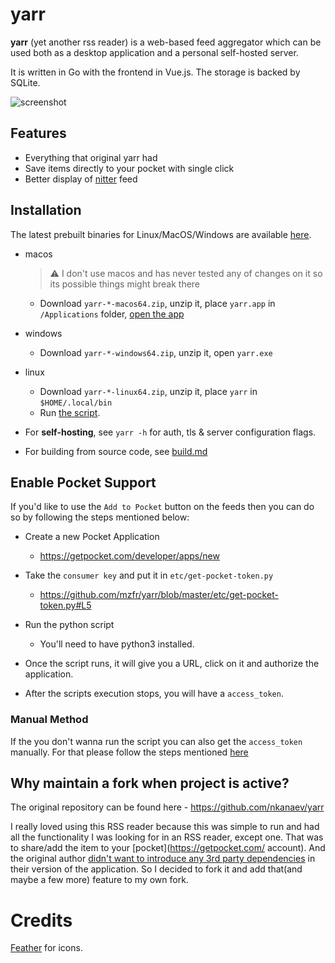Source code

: # yarr

**yarr** (yet another rss reader) is a web-based feed aggregator which can be used both
as a desktop application and a personal self-hosted server.

It is written in Go with the frontend in Vue.js. The storage is backed by SQLite.

![screenshot](etc/promo.png)

## Features

* Everything that original yarr had
* Save items directly to your pocket with single click
* Better display of [nitter](https://github.com/zedeus/nitter) feed

## Installation

The latest prebuilt binaries for Linux/MacOS/Windows are available
[here](https://github.com/mzfr/yarr/releases/latest).

* macos

    > ⚠️ I don't use macos and has never tested any of changes on it so its possible things might break there

  - Download `yarr-*-macos64.zip`, unzip it, place `yarr.app` in `/Applications` folder, [open the app](https://support.apple.com/en-gb/guide/mac-help/mh40616/mac)

* windows

  - Download `yarr-*-windows64.zip`, unzip it, open `yarr.exe`

* linux

  - Download `yarr-*-linux64.zip`, unzip it, place `yarr` in `$HOME/.local/bin`
  - Run [the script](etc/install-linux.sh).

* For **self-hosting**, see `yarr -h` for auth, tls & server configuration flags.
* For building from source code, see [build.md](build.md)

## Enable Pocket Support

If you'd like to use the `Add to Pocket` button on the feeds then you can do so by following the steps mentioned below:

* Create a new Pocket Application
  - https://getpocket.com/developer/apps/new

* Take the `consumer key` and put it in `etc/get-pocket-token.py`
  - https://github.com/mzfr/yarr/blob/master/etc/get-pocket-token.py#L5

* Run the python script
  - You'll need to have python3 installed.

* Once the script runs, it will give you a URL, click on it and authorize the application.
* After the scripts execution stops, you will have a `access_token`.


### Manual Method

If the you don't wanna run the script you can also get the `access_token` manually. For that please follow the steps mentioned [here](https://getpocket.com/developer/docs/authentication)

## Why maintain a fork when project is active?

 The original repository can be found here - https://github.com/nkanaev/yarr

I really loved using this RSS reader because this was simple to run and had all the functionality I was looking for in an RSS reader, except one. That was to share/add the item to your [pocket](https://getpocket.com/ account). And the original author [didn't want to introduce any 3rd party dependencies](https://github.com/nkanaev/yarr/issues/57#issue-864736485) in their version of the application. So I decided to fork it and add that(and maybe a few more) feature to my own fork.

# Credits

[Feather](http://feathericons.com/) for icons.
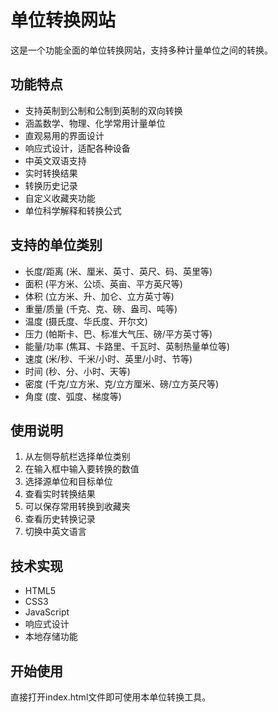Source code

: # 单位转换网站

这是一个功能全面的单位转换网站，支持多种计量单位之间的转换。

## 功能特点

- 支持英制到公制和公制到英制的双向转换
- 涵盖数学、物理、化学常用计量单位
- 直观易用的界面设计
- 响应式设计，适配各种设备
- 中英文双语支持
- 实时转换结果
- 转换历史记录
- 自定义收藏夹功能
- 单位科学解释和转换公式

## 支持的单位类别

- 长度/距离 (米、厘米、英寸、英尺、码、英里等)
- 面积 (平方米、公顷、英亩、平方英尺等)
- 体积 (立方米、升、加仑、立方英寸等)
- 重量/质量 (千克、克、磅、盎司、吨等)
- 温度 (摄氏度、华氏度、开尔文)
- 压力 (帕斯卡、巴、标准大气压、磅/平方英寸等)
- 能量/功率 (焦耳、卡路里、千瓦时、英制热量单位等)
- 速度 (米/秒、千米/小时、英里/小时、节等)
- 时间 (秒、分、小时、天等)
- 密度 (千克/立方米、克/立方厘米、磅/立方英尺等)
- 角度 (度、弧度、梯度等)

## 使用说明

1. 从左侧导航栏选择单位类别
2. 在输入框中输入要转换的数值
3. 选择源单位和目标单位
4. 查看实时转换结果
5. 可以保存常用转换到收藏夹
6. 查看历史转换记录
7. 切换中英文语言

## 技术实现

- HTML5
- CSS3
- JavaScript
- 响应式设计
- 本地存储功能

## 开始使用

直接打开index.html文件即可使用本单位转换工具。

■ Try it ■
Reproduce the records above from their first line to the line bearing "- https://getpocket.com/developer/apps/new", both ends included, leaving every picture out.

■ Task output ■
Source code

: # yarr

**yarr** (yet another rss reader) is a web-based feed aggregator which can be used both
as a desktop application and a personal self-hosted server.

It is written in Go with the frontend in Vue.js. The storage is backed by SQLite.

![screenshot](etc/promo.png)

## Features

* Everything that original yarr had
* Save items directly to your pocket with single click
* Better display of [nitter](https://github.com/zedeus/nitter) feed

## Installation

The latest prebuilt binaries for Linux/MacOS/Windows are available
[here](https://github.com/mzfr/yarr/releases/latest).

* macos

    > ⚠️ I don't use macos and has never tested any of changes on it so its possible things might break there

  - Download `yarr-*-macos64.zip`, unzip it, place `yarr.app` in `/Applications` folder, [open the app](https://support.apple.com/en-gb/guide/mac-help/mh40616/mac)

* windows

  - Download `yarr-*-windows64.zip`, unzip it, open `yarr.exe`

* linux

  - Download `yarr-*-linux64.zip`, unzip it, place `yarr` in `$HOME/.local/bin`
  - Run [the script](etc/install-linux.sh).

* For **self-hosting**, see `yarr -h` for auth, tls & server configuration flags.
* For building from source code, see [build.md](build.md)

## Enable Pocket Support

If you'd like to use the `Add to Pocket` button on the feeds then you can do so by following the steps mentioned below:

* Create a new Pocket Application
  - https://getpocket.com/developer/apps/new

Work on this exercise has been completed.